Nach der Ausbildung landet Isabel Klektau im Therapiezentrum der OL Physio, einem Tochterunternehmen der Oberlausitz-Kliniken. Sie schwärmt von einer „abwechslungsreichen Arbeit mit einem tollem Team“. Allerdings denkt sie vorher noch kurz über einen Abstecher zur Bundeswehr nach. Der Eignungstest für eine zwölfjährige Offizierslaufbahn bei der Marine mit Medizin-Studium liegen schon hinter hier, als sie sich doch für das Nein entscheidet.

„Ich bin ein totaler Familienmensch. In Burkau, wo ich lange gelebt habe, gab es Zeiten, da wohnten fünf Generationen unter einem Dach“, sagt die Wahl-Großharthauerin. Das heimatliche Nest verlässt sie allerdings für ihren Mann. Bei dem kurzen Wohn- und Arbeitsabstecher in Dresden beginnt sie auch die Ausbildung in Traditioneller Chinesischer Medizin.

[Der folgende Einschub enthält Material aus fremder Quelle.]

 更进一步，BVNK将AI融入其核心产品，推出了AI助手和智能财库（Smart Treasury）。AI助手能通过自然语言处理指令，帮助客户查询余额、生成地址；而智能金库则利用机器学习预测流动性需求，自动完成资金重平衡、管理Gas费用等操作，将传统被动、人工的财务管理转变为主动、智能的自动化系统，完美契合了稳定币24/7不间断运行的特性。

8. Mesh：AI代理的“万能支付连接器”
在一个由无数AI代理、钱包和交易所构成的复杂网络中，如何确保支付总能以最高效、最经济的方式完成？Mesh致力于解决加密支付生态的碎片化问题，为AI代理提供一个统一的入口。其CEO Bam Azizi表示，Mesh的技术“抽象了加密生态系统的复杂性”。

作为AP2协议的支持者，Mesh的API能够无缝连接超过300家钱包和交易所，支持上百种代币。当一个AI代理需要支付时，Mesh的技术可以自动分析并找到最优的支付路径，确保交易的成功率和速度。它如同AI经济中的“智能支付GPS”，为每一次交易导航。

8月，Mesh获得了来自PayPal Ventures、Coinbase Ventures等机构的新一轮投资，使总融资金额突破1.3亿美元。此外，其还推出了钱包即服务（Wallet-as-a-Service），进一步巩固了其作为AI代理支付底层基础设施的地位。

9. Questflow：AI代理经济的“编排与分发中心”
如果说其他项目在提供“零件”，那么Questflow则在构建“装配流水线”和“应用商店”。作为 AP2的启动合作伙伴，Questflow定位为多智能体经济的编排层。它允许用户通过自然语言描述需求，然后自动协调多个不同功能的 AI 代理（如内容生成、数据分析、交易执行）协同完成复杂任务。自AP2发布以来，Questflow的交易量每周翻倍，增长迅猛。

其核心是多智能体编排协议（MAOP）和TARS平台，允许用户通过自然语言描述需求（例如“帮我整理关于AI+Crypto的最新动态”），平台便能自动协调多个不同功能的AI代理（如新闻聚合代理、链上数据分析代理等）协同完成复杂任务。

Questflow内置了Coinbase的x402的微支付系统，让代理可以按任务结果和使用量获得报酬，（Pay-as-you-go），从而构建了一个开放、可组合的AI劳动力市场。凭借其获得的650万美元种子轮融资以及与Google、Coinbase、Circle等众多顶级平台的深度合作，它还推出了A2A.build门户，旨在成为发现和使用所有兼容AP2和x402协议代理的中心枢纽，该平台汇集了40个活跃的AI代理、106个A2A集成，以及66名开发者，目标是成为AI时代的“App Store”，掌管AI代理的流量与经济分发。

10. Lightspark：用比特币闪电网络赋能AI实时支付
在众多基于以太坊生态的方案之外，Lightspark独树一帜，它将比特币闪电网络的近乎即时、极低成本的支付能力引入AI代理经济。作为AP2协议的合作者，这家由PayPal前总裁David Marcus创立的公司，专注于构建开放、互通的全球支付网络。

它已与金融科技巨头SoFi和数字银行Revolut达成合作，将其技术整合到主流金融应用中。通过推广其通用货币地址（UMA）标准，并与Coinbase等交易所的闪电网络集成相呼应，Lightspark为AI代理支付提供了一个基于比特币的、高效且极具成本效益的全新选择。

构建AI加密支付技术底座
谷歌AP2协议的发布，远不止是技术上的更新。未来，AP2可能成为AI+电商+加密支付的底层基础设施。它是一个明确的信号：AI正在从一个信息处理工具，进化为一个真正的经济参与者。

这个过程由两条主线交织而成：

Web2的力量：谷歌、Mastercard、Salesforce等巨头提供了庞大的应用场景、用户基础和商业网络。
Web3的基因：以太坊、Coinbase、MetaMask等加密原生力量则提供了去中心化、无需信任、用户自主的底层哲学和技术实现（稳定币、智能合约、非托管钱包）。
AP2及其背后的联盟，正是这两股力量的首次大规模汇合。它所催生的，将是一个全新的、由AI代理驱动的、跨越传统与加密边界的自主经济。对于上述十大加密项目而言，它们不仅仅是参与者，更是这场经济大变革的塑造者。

Ein Schnupperkurs am Wochenende im Nichts nahe Königs Wusterhausen bei Berlin ohne Handyempfang öffnet ihr 2018 die neue Welt in die jahrtausendalte Heilkunde. Dass sich Traditionelle Chinesische Medizin (TCM) und westliche Schulmedizin ergänzen können, lernt sie bei Weizhong Sun. Der promovierte Mediziner war unter anderem der langjährige Olympia-Mannschaftsarzt in China und leitet die Deutsche Tuina-Akademie. Das chinesische Wort „tui“ steht für Schieben und Drücken, und „na“ bedeutet Greifen und Ziehen.

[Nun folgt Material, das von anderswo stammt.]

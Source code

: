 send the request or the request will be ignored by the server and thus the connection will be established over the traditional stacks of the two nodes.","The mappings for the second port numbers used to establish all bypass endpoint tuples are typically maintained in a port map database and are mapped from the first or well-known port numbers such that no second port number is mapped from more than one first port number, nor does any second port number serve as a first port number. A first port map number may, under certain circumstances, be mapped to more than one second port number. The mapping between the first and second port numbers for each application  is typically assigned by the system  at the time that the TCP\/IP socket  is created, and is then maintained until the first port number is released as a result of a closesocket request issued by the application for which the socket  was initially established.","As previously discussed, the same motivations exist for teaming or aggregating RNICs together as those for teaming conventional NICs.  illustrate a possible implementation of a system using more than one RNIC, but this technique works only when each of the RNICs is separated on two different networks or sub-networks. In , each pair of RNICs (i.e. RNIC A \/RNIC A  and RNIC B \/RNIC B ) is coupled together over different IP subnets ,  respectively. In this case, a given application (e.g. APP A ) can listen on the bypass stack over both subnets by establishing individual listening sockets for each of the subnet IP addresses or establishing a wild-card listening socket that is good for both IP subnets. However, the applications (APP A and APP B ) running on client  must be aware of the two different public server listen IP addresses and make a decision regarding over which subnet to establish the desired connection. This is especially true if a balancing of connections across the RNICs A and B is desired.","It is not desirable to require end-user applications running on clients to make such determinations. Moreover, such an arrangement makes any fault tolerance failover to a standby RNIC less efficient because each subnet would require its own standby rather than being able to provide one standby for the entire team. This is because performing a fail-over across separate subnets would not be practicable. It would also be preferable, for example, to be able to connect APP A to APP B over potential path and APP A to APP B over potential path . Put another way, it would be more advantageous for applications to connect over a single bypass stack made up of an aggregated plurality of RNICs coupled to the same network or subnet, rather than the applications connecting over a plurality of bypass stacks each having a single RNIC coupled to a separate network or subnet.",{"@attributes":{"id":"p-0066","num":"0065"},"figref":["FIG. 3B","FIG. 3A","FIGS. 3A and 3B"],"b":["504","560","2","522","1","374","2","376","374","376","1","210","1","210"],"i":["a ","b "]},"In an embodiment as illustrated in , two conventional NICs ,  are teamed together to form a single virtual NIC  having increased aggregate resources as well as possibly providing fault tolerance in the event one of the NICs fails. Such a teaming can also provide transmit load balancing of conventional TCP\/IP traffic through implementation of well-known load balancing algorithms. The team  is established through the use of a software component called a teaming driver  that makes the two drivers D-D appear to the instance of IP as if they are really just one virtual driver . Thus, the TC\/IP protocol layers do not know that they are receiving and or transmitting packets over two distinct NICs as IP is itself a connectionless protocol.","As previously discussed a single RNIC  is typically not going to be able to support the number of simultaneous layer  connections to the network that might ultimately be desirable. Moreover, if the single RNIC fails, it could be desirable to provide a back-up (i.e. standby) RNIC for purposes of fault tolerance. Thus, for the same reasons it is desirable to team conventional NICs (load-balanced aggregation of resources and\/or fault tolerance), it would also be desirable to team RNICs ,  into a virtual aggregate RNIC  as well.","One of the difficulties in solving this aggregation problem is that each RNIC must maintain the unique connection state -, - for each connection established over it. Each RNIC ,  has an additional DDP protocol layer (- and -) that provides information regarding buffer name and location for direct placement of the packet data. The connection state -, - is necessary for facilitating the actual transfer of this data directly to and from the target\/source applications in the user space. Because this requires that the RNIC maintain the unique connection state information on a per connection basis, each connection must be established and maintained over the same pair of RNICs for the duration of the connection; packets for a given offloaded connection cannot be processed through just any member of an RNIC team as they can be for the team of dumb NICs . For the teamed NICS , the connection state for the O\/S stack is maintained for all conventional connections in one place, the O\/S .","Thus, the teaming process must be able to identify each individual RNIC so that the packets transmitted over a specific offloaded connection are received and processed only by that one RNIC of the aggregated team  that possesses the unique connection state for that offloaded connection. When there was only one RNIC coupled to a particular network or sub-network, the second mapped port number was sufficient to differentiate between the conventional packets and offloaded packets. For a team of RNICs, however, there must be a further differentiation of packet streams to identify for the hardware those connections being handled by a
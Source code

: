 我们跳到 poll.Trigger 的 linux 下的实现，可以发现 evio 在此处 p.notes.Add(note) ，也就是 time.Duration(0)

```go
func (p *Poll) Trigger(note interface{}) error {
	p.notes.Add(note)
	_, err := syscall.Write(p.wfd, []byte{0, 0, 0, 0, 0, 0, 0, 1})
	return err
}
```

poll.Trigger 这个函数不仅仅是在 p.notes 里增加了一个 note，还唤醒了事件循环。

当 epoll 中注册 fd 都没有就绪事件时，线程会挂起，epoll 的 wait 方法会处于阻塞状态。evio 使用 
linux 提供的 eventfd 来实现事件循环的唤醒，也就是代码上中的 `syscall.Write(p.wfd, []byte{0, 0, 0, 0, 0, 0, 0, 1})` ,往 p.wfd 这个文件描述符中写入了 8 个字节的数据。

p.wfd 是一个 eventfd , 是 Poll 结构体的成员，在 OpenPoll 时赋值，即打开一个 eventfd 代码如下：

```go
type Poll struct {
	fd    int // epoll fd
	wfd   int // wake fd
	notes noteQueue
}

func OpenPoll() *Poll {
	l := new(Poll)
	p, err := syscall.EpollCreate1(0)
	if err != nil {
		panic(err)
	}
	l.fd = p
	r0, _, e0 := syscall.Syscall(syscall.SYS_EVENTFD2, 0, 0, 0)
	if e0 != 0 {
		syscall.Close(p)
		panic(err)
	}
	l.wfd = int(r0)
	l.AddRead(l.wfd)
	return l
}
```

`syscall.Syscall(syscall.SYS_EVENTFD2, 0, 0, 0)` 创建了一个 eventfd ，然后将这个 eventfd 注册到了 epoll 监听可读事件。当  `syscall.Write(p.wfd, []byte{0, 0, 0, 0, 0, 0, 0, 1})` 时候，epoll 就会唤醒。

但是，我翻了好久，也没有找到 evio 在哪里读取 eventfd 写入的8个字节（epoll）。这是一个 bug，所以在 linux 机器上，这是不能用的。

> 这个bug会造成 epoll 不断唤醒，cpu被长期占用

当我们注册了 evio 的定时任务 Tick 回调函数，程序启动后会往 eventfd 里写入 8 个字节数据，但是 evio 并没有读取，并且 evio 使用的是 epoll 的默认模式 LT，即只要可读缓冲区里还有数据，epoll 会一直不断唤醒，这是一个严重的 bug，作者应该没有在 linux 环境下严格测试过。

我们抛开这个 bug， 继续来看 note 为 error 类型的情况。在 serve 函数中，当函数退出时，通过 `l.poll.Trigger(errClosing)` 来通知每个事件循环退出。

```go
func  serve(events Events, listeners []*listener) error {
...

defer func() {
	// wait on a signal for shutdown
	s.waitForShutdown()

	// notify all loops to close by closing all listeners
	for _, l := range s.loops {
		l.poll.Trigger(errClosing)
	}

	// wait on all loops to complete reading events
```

Das Gelernte will Isabel Klektau gleich ausprobieren. Sie legt nach dem Schnuppern sofort den Hefter neben sich, ein Patient mit einer chronischen Entzündung sucht Hilfe. Nach der Behandlung beschreibt er ein leichteres Gefühl. Die Behandlung mit TCM versucht Kräfte auszugleichen und die innere Harmonie wieder herzustellen.

Villa-Umbau war Familienprojekt

Mit dieser Erfahrung meldet sich Isabel Klektau für eine berufsbegleitende Ausbildung über zwei Jahre bei Weizhong Sun. Sie lernt unter anderem die Akupunktur, das Schröpfen, die Moxa-Therapie. Lediglich eine Reise nach China fehlt der Jungunternehmerin noch. Den Traum von der eigenen Praxis verwirklicht sie sich indes seit dem Jahr 2020. „Ich hatte schon länger Räume in der alten Heimat gesucht“, sagt sie. Irgendwann entdecken sie und ihr Mann das leerstehende Geschäftshaus in Großharthau. Beim Umbau haben die ganze Familie und viele Freunden geholfen. Oma Ute hat alle mit Essen versorgt, so wie es sich in einer Großfamilie gehört.

Das Gebäude wurde 1908 errichtet. Es handelte sich um Kernsanierung, sagt die Selbstständige. Eröffnung war im Juni 2021. Ein Relikt aus der Anfangszeit ist der neuen Praxis dennoch geblieben. Im Aufenthaltsraum gibt es einen alten Tresor mit der Aufschrift "Arthur Richter“. Ansonsten hat Isabel Klektau unter anderem den alten Fliesenspiegel mit dem Schlagbohrer selbst von der Wand gestemmt. „Nach einer solchen Arbeit schätzt man das Geschaffene ganz anders“, sagt die Powerfrau und lehnt sich zurück.

Der Beifuß hält sich wohlig-wärmend in der Luft. Es ist der Duft, der zeigt, dass Träume mit ein bisschen Mut und Zupacken Wirklichkeit werden können.